## [Excerpted records]
*-*-*
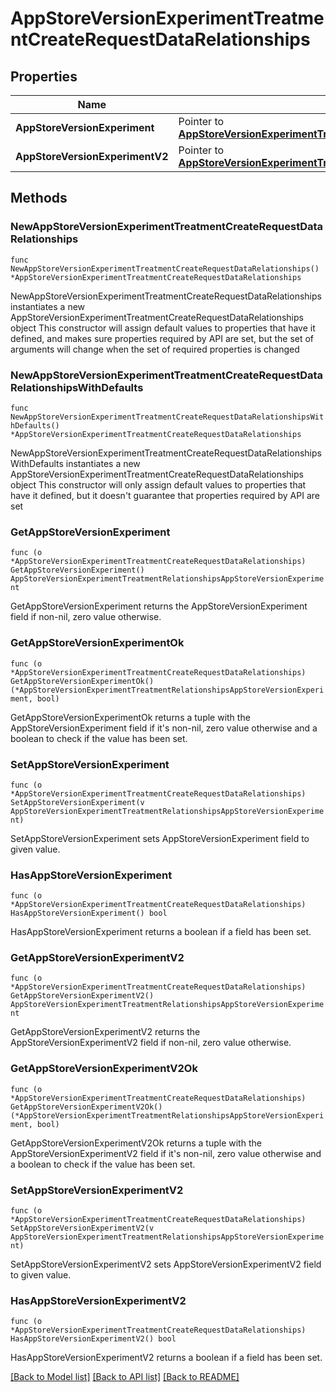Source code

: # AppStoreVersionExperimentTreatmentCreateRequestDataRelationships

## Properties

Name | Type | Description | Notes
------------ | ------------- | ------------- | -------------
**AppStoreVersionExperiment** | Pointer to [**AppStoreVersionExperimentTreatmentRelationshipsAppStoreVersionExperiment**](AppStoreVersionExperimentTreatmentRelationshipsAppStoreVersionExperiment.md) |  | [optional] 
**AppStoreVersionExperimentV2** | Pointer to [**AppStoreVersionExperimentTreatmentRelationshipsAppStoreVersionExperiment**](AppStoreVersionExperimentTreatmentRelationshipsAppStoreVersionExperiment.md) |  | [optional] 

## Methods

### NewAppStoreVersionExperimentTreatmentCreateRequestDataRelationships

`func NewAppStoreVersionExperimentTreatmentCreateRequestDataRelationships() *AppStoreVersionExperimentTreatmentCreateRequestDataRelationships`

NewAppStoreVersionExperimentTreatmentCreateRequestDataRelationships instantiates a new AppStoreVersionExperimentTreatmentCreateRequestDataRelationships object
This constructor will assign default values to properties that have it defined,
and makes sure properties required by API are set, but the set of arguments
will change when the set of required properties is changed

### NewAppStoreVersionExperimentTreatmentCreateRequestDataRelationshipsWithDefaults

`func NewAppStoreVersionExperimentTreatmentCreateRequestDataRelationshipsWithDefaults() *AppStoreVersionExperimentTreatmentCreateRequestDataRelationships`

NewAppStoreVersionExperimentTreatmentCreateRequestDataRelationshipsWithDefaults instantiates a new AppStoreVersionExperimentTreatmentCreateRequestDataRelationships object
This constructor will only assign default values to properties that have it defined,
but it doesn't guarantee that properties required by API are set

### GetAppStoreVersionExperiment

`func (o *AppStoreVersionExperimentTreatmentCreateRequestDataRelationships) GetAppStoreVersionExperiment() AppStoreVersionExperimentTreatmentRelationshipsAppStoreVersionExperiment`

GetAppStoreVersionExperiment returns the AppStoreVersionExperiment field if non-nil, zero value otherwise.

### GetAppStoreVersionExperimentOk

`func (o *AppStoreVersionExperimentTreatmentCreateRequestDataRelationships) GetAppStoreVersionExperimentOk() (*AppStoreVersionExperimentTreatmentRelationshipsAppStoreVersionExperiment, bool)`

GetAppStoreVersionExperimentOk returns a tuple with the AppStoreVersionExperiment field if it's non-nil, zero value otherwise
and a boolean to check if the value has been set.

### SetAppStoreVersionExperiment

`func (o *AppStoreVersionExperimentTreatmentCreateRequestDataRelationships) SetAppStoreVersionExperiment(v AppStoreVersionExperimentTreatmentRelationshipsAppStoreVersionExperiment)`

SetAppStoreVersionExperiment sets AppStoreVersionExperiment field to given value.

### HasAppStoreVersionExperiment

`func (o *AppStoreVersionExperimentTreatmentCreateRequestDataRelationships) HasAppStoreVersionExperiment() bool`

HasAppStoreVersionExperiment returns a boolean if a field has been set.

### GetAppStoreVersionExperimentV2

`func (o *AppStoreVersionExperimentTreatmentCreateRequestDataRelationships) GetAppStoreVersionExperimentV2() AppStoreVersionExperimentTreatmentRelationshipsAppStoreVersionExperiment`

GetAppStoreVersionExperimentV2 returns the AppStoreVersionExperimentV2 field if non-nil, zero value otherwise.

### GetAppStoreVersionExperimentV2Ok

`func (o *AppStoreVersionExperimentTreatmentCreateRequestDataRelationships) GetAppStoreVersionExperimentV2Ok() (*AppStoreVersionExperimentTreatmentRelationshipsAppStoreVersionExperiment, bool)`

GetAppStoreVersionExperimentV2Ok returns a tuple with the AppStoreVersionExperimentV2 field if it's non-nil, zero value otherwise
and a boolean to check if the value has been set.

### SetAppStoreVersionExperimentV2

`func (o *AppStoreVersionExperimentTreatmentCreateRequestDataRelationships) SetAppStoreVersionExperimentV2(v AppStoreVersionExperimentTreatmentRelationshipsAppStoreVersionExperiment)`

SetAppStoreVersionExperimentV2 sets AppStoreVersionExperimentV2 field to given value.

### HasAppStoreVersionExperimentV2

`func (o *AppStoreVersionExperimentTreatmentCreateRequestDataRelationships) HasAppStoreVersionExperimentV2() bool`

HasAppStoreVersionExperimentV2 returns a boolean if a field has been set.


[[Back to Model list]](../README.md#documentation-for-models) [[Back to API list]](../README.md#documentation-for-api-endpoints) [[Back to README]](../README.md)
*-*-*
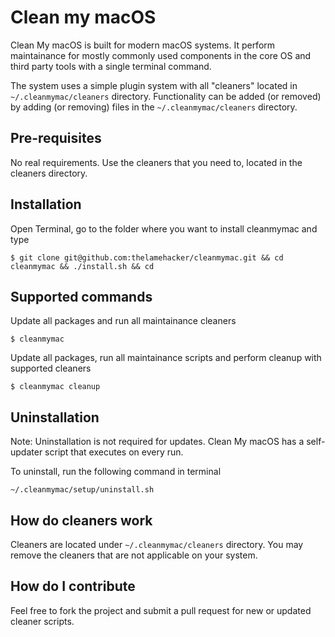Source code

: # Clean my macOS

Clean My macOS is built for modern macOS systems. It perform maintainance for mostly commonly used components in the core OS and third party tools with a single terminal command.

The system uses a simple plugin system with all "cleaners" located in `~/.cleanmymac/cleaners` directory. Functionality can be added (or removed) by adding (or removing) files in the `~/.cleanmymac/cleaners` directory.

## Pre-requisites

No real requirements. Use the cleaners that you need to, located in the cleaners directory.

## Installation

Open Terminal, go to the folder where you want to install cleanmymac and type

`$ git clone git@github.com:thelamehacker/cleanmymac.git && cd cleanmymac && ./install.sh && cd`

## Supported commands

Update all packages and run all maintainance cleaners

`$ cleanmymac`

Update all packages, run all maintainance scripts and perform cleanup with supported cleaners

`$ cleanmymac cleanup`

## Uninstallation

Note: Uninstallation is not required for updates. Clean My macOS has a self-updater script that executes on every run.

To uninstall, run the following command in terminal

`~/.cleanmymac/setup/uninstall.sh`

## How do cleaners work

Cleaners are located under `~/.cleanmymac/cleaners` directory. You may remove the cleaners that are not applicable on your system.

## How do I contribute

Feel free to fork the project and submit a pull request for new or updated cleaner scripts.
*-*-*
## [Work instruction]
All lines in the listing above that contain "assign" should be shown.

## [Answer section]
This constructor will assign default values to properties that have it defined,
This constructor will only assign default values to properties that have it defined,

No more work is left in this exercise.